The Physical Environment
Background Reading
Abiotic (non-living) factors are major determinants of what organisms live where. In this section we'll discuss major patterns in temperature and precipitation (climate) and how they are formed.
One major lesson you should take from this module is that the sun drives our global weather patterns. Energy arriving at the earth from the sun is either reflected or absorbed. Absorbed energy is then emitted by the earth, with the radiation either escaping to space or being retained in the atmosphere due to the Greenhouse Effect. For more info, see https://science.nasa.gov/ems/13_radiationbudget.
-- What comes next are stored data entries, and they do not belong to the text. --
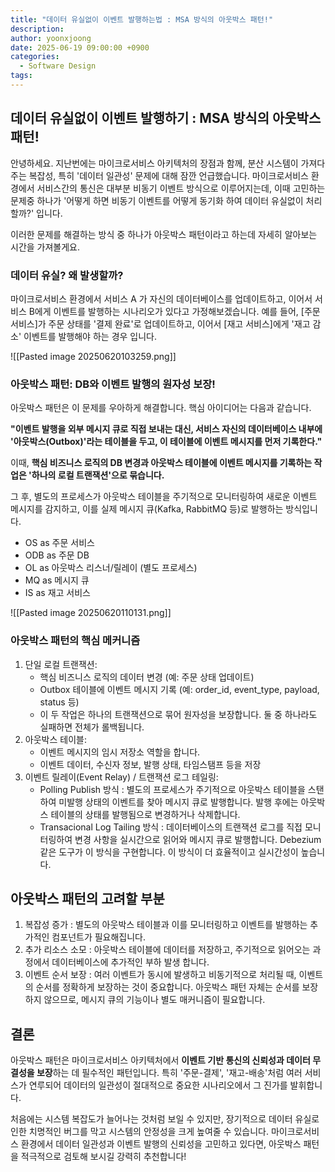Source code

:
 ```yaml
---
title: "데이터 유실없이 이벤트 발행하는법 : MSA 방식의 아웃박스 패턴!"
description: 
author: yoonxjoong
date: 2025-06-19 09:00:00 +0900
categories:
  - Software Design
tags:
---
```

## 데이터 유실없이 이벤트 발행하기 : MSA 방식의 아웃박스 패턴!

안녕하세요. 지난번에는 마이크로서비스 아키텍처의 장점과 함께, 분산 시스템이 가져다주는 복잡성, 특히 '데이터 일관성' 문제에 대해 잠깐 언급했습니다. 마이크로서비스 환경에서 서비스간의 통신은 대부분 비동기 이벤트 방식으로 이루어지는데, 이때 고민하는 문제중 하나가 '어떻게 하면 비동기 이벤트를 어떻게 동기화 하여 데이터 유실없이 처리할까?' 입니다.

이러한 문제를 해결하는 방식 중 하나가 아웃박스 패턴이라고 하는데 자세히 알아보는 시간을 가져볼게요.

### 데이터 유실? 왜 발생할까?
 마이크로서비스 환경에서 서비스 A 가 자신의 데이터베이스를 업데이트하고, 이어서 서비스 B에게 이벤트를 발행하는 시나리오가 있다고 가정해보겠습니다.
예를 들어, [주문 서비스]가 주문 상태를 '결제 완료'로 업데이트하고, 이어서 [재고 서비스]에게 '재고 감소' 이벤트를 발행해야 하는 경우 입니다. 

![[Pasted image 20250620103259.png]]

### 아웃박스 패턴: DB와 이벤트 발행의 원자성 보장!
아웃박스 패턴은 이 문제를 우아하게 해결합니다. 핵심 아이디어는 다음과 같습니다.

**"이벤트 발행을 외부 메시지 큐로 직접 보내는 대신, 서비스 자신의 데이터베이스 내부에 '아웃박스(Outbox)'라는 테이블을 두고, 이 테이블에 이벤트 메시지를 먼저 기록한다."**

이때, **핵심 비즈니스 로직의 DB 변경과 아웃박스 테이블에 이벤트 메시지를 기록하는 작업은 '하나의 로컬 트랜잭션'으로 묶습니다.**

그 후, 별도의 프로세스가 아웃박스 테이블을 주기적으로 모니터링하여 새로운 이벤트 메시지를 감지하고, 이를 실제 메시지 큐(Kafka, RabbitMQ 등)로 발행하는 방식입니다.

- OS as 주문 서비스
- ODB as 주문 DB  
- OL as 아웃박스 리스너/릴레이 (별도 프로세스) 
- MQ as 메시지 큐 
- IS as 재고 서비스

![[Pasted image 20250620110131.png]]

### 아웃박스 패턴의 핵심 메커니즘
1. 단일 로컬 트랜잭션:
	- 핵심 비즈니스 로직의 데이터 변경 (예: 주문 상태 업데이트)
	- Outbox 테이블에 이벤트 메시지 기록 (예: order_id, event_type, payload, status 등)
	- 이 두 작업은 하나의 트랜잭션으로 묶어 원자성을 보장합니다. 둘 중 하나라도 실패하면 전체가 롤백됩니다.
2. 아웃박스 테이블:
	- 이벤트 메시지의 임시 저장소 역할을 합니다.
	- 이벤트 데이터, 수신자 정보, 발행 상태, 타임스탬프 등을 저장
3. 이벤트 릴레이(Event Relay) / 트랜잭션 로그 테일링:
	- Polling Publish 방식 : 별도의 프로세스가 주기적으로 아웃박스 테이블을 스탠하여 미발행 상태의 이벤트를 찾아 메시지 큐로 발행합니다. 발행 후에는 아웃박스 테이블의 상태를 발행됨으로 변경하거나 삭제합니다.
	- Transacional Log Tailing 방식 : 데이터베이스의 트랜잭션 로그를 직접 모니터링하여 변경 사항을 실시간으로 읽어와 메시지 큐로 발행합니다. Debezium 같은 도구가 이 방식을 구현합니다. 이 방식이 더 효율적이고 실시간성이 높습니다.

## 아웃박스 패턴의 고려할 부분
1. 복잡성 증가 : 별도의 아웃박스 테이블과 이를 모니터링하고 이벤트를 발행하는 추가적인 컴포넌트가 필요해집니다.
2. 추가 리소스 소모 : 아웃박스 테이블에 데이터를 저장하고, 주기적으로 읽어오는 과정에서 데이터베이스에 추가적인 부하 발생 합니다.
3. 이벤트 순서 보장 : 여러 이벤트가 동시에 발생하고 비동기적으로 처리될 때, 이벤트의 순서를 정확하게 보장하는 것이 중요합니다. 아웃박스 패턴 자체는 순서를 보장하지 않으므로, 메시지 큐의 기능이나 별도 매커니즘이 필요합니다.

## 결론
아웃박스 패턴은 마이크로서비스 아키텍처에서 **이벤트 기반 통신의 신뢰성과 데이터 무결성을 보장**하는 데 필수적인 패턴입니다. 특히 '주문-결제', '재고-배송'처럼 여러 서비스가 연루되어 데이터의 일관성이 절대적으로 중요한 시나리오에서 그 진가를 발휘합니다.

처음에는 시스템 복잡도가 늘어나는 것처럼 보일 수 있지만, 장기적으로 데이터 유실로 인한 치명적인 버그를 막고 시스템의 안정성을 크게 높여줄 수 있습니다. 마이크로서비스 환경에서 데이터 일관성과 이벤트 발행의 신뢰성을 고민하고 있다면, 아웃박스 패턴을 적극적으로 검토해 보시길 강력히 추천합니다!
The first differences we'll note are ones that you are all aware of. Although the sun warms the earth, some parts of the earth are always warm (the tropics, between 30 N and 30 S), some parts are always cold ( the poles, >60 N or 60 S)), and some parts (the temperate latitudes between 30 and 60 N and 30 and 60 S) have seasons. For a good review of longitude and latitude, visit https://www.thoughtco.com/difference-between-latitude-and-longitude-4070791 . The differences across the surface of the earth ( spatial) and over time (temporal) are both due to the tilt of the earth.
The global imbalance in radiation leads to large-scale patterns in wind movement, which eventually drive ocean circulation patterns. These patterns are also influenced by the Coriolis Effect, which is due to the fact the earth rotates on its axis. For more info, see https://www.weather.gov/jetstream/circ and https://scijinks.gov/coriolis/ .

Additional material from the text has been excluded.